I wanted to make it clear - right from the very start -
Of the broken man I had become, covered up in sin.
I wanted Jesus to understand the man I was within.
In order to survive the attacks I had to suffer through;
The very words I wrote were "if Jesus only knew."
Maybe He could look past the man and see the shattered heart.
If only He could see my pain then maybe I could start
To explain the pain and the fear I feel so much inside,
And could confess the many tears at night that I have cried.
With everything I had felt and had to suffer through,
I couldn't keep from saying "if Jesus only knew."
Perhaps He would understand my need to just surrender
And put an end to the war against this man with no defender.

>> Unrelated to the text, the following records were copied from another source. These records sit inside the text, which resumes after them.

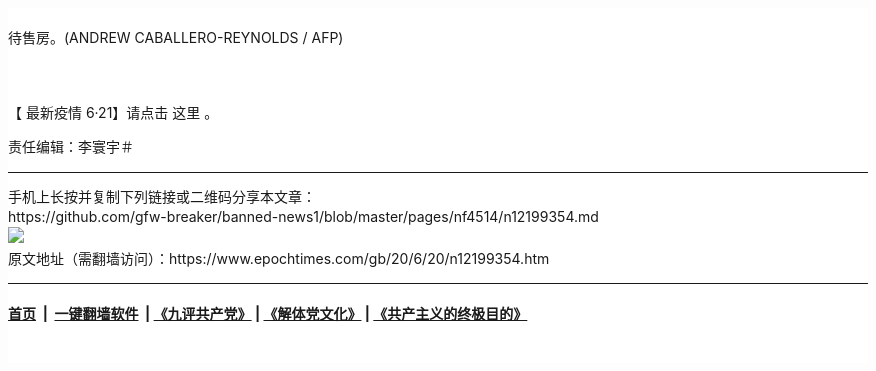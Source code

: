  <ok href="https://i.epochtimes.com/assets/uploads/2020/05/2005072211462124.jpg">
  <img alt="" class="wp-image-12094788 size-large" src="https://i.epochtimes.com/assets/uploads/2020/05/2005072211462124-600x392.jpg"/>
 </ok>
 <br/><figcaption class="wp-caption-text">
  待售房。(ANDREW CABALLERO-REYNOLDS / AFP)
 </figcaption><br/>
</figure><br/>
<p>
 【
 <ok href="https://www.epochtimes.com/gb/tag/%E6%9C%80%E6%96%B0%E7%96%AB%E6%83%85.html">
  最新疫情
 </ok>
 6·21】请点击
 <ok href="https://www.epochtimes.com/gb/20/6/18/n12196332.htm">
  这里
 </ok>
 。
</p>
<p>
 责任编辑：李寰宇＃
</p>
</div>
<hr/>
手机上长按并复制下列链接或二维码分享本文章：<br/>
https://github.com/gfw-breaker/banned-news1/blob/master/pages/nf4514/n12199354.md <br/>
<a href='https://github.com/gfw-breaker/banned-news1/blob/master/pages/nf4514/n12199354.md'><img src='https://github.com/gfw-breaker/banned-news1/blob/master/pages/nf4514/n12199354.md.png'/></a> <br/>
原文地址（需翻墙访问）：https://www.epochtimes.com/gb/20/6/20/n12199354.htm


------------------------
#### [首页](https://github.com/gfw-breaker/banned-news1/blob/master/README.md) &nbsp;|&nbsp; [一键翻墙软件](https://github.com/gfw-breaker/nogfw/blob/master/README.md) &nbsp;| [《九评共产党》](https://github.com/gfw-breaker/9ping.md/blob/master/README.md#九评之一评共产党是什么) | [《解体党文化》](https://github.com/gfw-breaker/jtdwh.md/blob/master/README.md) | [《共产主义的终极目的》](https://github.com/gfw-breaker/gczydzjmd.md/blob/master/README.md)


<img src='http://gfw-breaker.win/banned-news1/pages/nf4514/n12199354.md' width='0px' height='0px'/>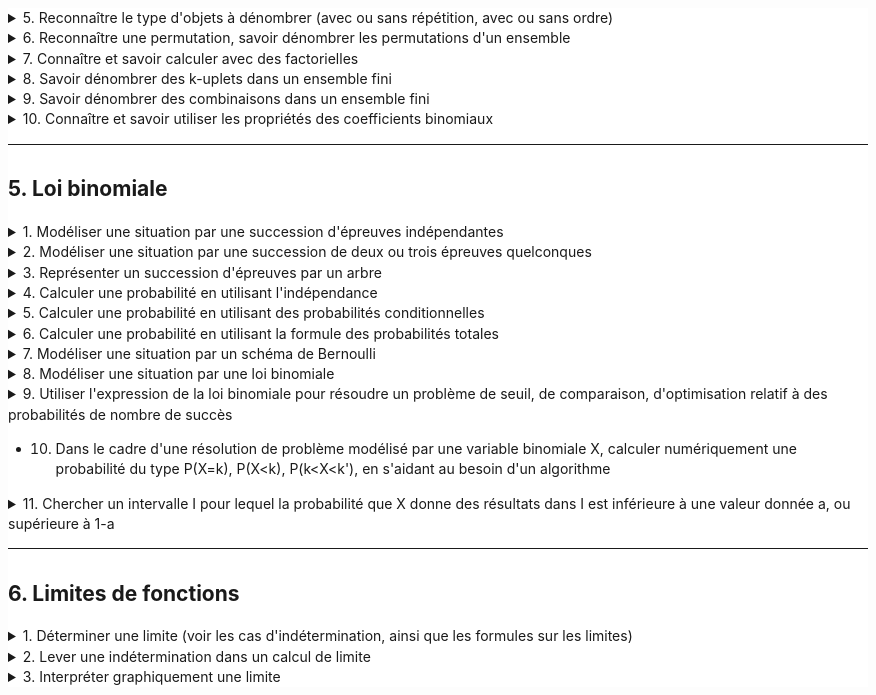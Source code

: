 <details><summary>5. Reconnaître le type d'objets à dénombrer (avec ou sans répétition, avec ou sans ordre)</summary></details>

<details><summary>6. Reconnaître une permutation, savoir dénombrer les permutations d'un ensemble</summary></details>

<details><summary>7. Connaître et savoir calculer avec des factorielles</summary></details>

<details><summary>8. Savoir dénombrer des k-uplets dans un ensemble fini</summary></details>

<details><summary>9. Savoir dénombrer des combinaisons dans un ensemble fini</summary></details>

<details><summary>10. Connaître et savoir utiliser les propriétés des coefficients binomiaux</summary></details>



---
## 5. Loi binomiale <a id="chap5"></a> 

<details><summary>1. Modéliser une situation par une succession d'épreuves indépendantes</summary></details>

<details><summary>2. Modéliser une situation par une succession de deux ou trois épreuves quelconques</summary></details>

<details><summary>3. Représenter un succession d'épreuves par un arbre</summary></details>

<details><summary>4. Calculer une probabilité en utilisant l'indépendance</summary></details>

<details><summary>5. Calculer une probabilité en utilisant des probabilités conditionnelles</summary></details>

<details><summary>6. Calculer une probabilité en utilisant la formule des probabilités totales</summary></details>

<details><summary>7. Modéliser une situation par un schéma de Bernoulli</summary></details>

<details><summary>8. Modéliser une situation par une loi binomiale</summary></details>

<details><summary>9. Utiliser l'expression de la loi binomiale pour résoudre un problème de seuil, de comparaison, d'optimisation relatif à des probabilités de nombre de succès</summary></details>

- 10. Dans le cadre d'une résolution de problème modélisé par une variable binomiale X, calculer numériquement une probabilité du type P(X=k), P(X<k), P(k<X<k'), en s'aidant au besoin d'un algorithme

<details><summary>11. Chercher un intervalle I pour lequel la probabilité que X donne des résultats dans I est inférieure à une valeur donnée a, ou supérieure à 1-a</summary></details>


---
## 6. Limites de fonctions <a id="chap6"></a> 


<details><summary>1. Déterminer une limite (voir les cas d'indétermination, ainsi que les formules sur les limites) </summary></details>

<details><summary>2. Lever une indétermination dans un calcul de limite</summary></details>

<details><summary>3. Interpréter graphiquement une limite </summary></details>
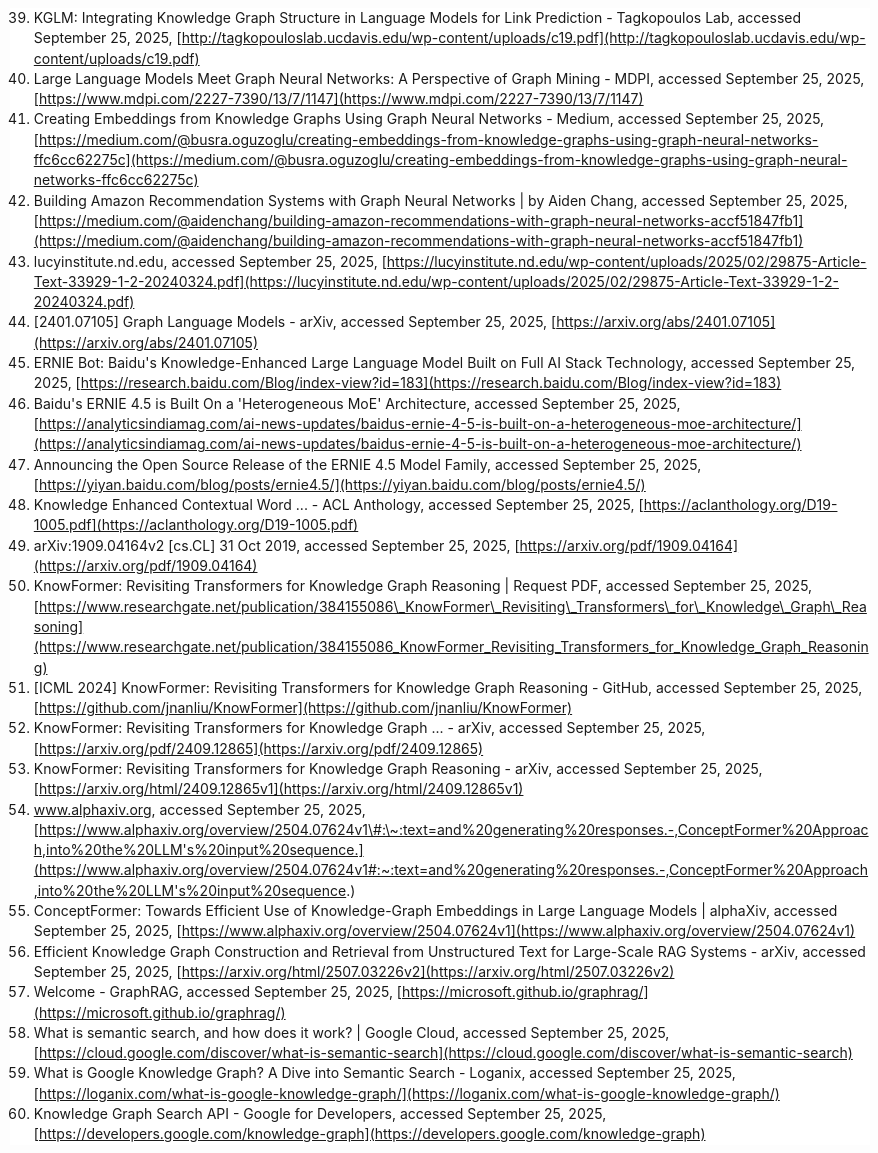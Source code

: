 39. KGLM: Integrating Knowledge Graph Structure in Language Models for Link Prediction \- Tagkopoulos Lab, accessed September 25, 2025, [http://tagkopouloslab.ucdavis.edu/wp-content/uploads/c19.pdf](http://tagkopouloslab.ucdavis.edu/wp-content/uploads/c19.pdf)  
40. Large Language Models Meet Graph Neural Networks: A Perspective of Graph Mining \- MDPI, accessed September 25, 2025, [https://www.mdpi.com/2227-7390/13/7/1147](https://www.mdpi.com/2227-7390/13/7/1147)  
41. Creating Embeddings from Knowledge Graphs Using Graph Neural Networks \- Medium, accessed September 25, 2025, [https://medium.com/@busra.oguzoglu/creating-embeddings-from-knowledge-graphs-using-graph-neural-networks-ffc6cc62275c](https://medium.com/@busra.oguzoglu/creating-embeddings-from-knowledge-graphs-using-graph-neural-networks-ffc6cc62275c)  
42. Building Amazon Recommendation Systems with Graph Neural Networks | by Aiden Chang, accessed September 25, 2025, [https://medium.com/@aidenchang/building-amazon-recommendations-with-graph-neural-networks-accf51847fb1](https://medium.com/@aidenchang/building-amazon-recommendations-with-graph-neural-networks-accf51847fb1)  
43. lucyinstitute.nd.edu, accessed September 25, 2025, [https://lucyinstitute.nd.edu/wp-content/uploads/2025/02/29875-Article-Text-33929-1-2-20240324.pdf](https://lucyinstitute.nd.edu/wp-content/uploads/2025/02/29875-Article-Text-33929-1-2-20240324.pdf)  
44. \[2401.07105\] Graph Language Models \- arXiv, accessed September 25, 2025, [https://arxiv.org/abs/2401.07105](https://arxiv.org/abs/2401.07105)  
45. ERNIE Bot: Baidu's Knowledge-Enhanced Large Language Model Built on Full AI Stack Technology, accessed September 25, 2025, [https://research.baidu.com/Blog/index-view?id=183](https://research.baidu.com/Blog/index-view?id=183)  
46. Baidu's ERNIE 4.5 is Built On a 'Heterogeneous MoE' Architecture, accessed September 25, 2025, [https://analyticsindiamag.com/ai-news-updates/baidus-ernie-4-5-is-built-on-a-heterogeneous-moe-architecture/](https://analyticsindiamag.com/ai-news-updates/baidus-ernie-4-5-is-built-on-a-heterogeneous-moe-architecture/)  
47. Announcing the Open Source Release of the ERNIE 4.5 Model Family, accessed September 25, 2025, [https://yiyan.baidu.com/blog/posts/ernie4.5/](https://yiyan.baidu.com/blog/posts/ernie4.5/)  
48. Knowledge Enhanced Contextual Word ... \- ACL Anthology, accessed September 25, 2025, [https://aclanthology.org/D19-1005.pdf](https://aclanthology.org/D19-1005.pdf)  
49. arXiv:1909.04164v2 \[cs.CL\] 31 Oct 2019, accessed September 25, 2025, [https://arxiv.org/pdf/1909.04164](https://arxiv.org/pdf/1909.04164)  
50. KnowFormer: Revisiting Transformers for Knowledge Graph Reasoning | Request PDF, accessed September 25, 2025, [https://www.researchgate.net/publication/384155086\_KnowFormer\_Revisiting\_Transformers\_for\_Knowledge\_Graph\_Reasoning](https://www.researchgate.net/publication/384155086_KnowFormer_Revisiting_Transformers_for_Knowledge_Graph_Reasoning)  
51. \[ICML 2024\] KnowFormer: Revisiting Transformers for Knowledge Graph Reasoning \- GitHub, accessed September 25, 2025, [https://github.com/jnanliu/KnowFormer](https://github.com/jnanliu/KnowFormer)  
52. KnowFormer: Revisiting Transformers for Knowledge Graph ... \- arXiv, accessed September 25, 2025, [https://arxiv.org/pdf/2409.12865](https://arxiv.org/pdf/2409.12865)  
53. KnowFormer: Revisiting Transformers for Knowledge Graph Reasoning \- arXiv, accessed September 25, 2025, [https://arxiv.org/html/2409.12865v1](https://arxiv.org/html/2409.12865v1)  
54. www.alphaxiv.org, accessed September 25, 2025, [https://www.alphaxiv.org/overview/2504.07624v1\#:\~:text=and%20generating%20responses.-,ConceptFormer%20Approach,into%20the%20LLM's%20input%20sequence.](https://www.alphaxiv.org/overview/2504.07624v1#:~:text=and%20generating%20responses.-,ConceptFormer%20Approach,into%20the%20LLM's%20input%20sequence.)  
55. ConceptFormer: Towards Efficient Use of Knowledge-Graph Embeddings in Large Language Models | alphaXiv, accessed September 25, 2025, [https://www.alphaxiv.org/overview/2504.07624v1](https://www.alphaxiv.org/overview/2504.07624v1)  
56. Efficient Knowledge Graph Construction and Retrieval from Unstructured Text for Large-Scale RAG Systems \- arXiv, accessed September 25, 2025, [https://arxiv.org/html/2507.03226v2](https://arxiv.org/html/2507.03226v2)  
57. Welcome \- GraphRAG, accessed September 25, 2025, [https://microsoft.github.io/graphrag/](https://microsoft.github.io/graphrag/)  
58. What is semantic search, and how does it work? | Google Cloud, accessed September 25, 2025, [https://cloud.google.com/discover/what-is-semantic-search](https://cloud.google.com/discover/what-is-semantic-search)  
59. What is Google Knowledge Graph? A Dive into Semantic Search \- Loganix, accessed September 25, 2025, [https://loganix.com/what-is-google-knowledge-graph/](https://loganix.com/what-is-google-knowledge-graph/)  
60. Knowledge Graph Search API \- Google for Developers, accessed September 25, 2025, [https://developers.google.com/knowledge-graph](https://developers.google.com/knowledge-graph)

If only He could grasp my feelings of deep despair,
then maybe He could forgive the sins that easily ensnare.
After all, being a mortal man, I had taken all I could.
It was then that Jesus reminded me He knew just where I stood.
He reminded me how He suffered at the hands of so-called friends.
Who - one by one - abandoned him right to the very end.
This man by sin was tempted but fared much better than me.
From the entanglement of sin He was able to stay free.
The feelings of loneliness and the emotional loss
Were feelings HE experienced while hanging on a cross.
I broke down and cried at the thought of how I failed.
That with every sin I did commit another hand was nailed.
"But Jesus," I said, "you just don't know the pain I feel inside."
With teary eyes He said to me "it's for that pain I died."
With that I stopped. I wiped my eyes. My letter was finally through.
For I had come to realize that Jesus already knew.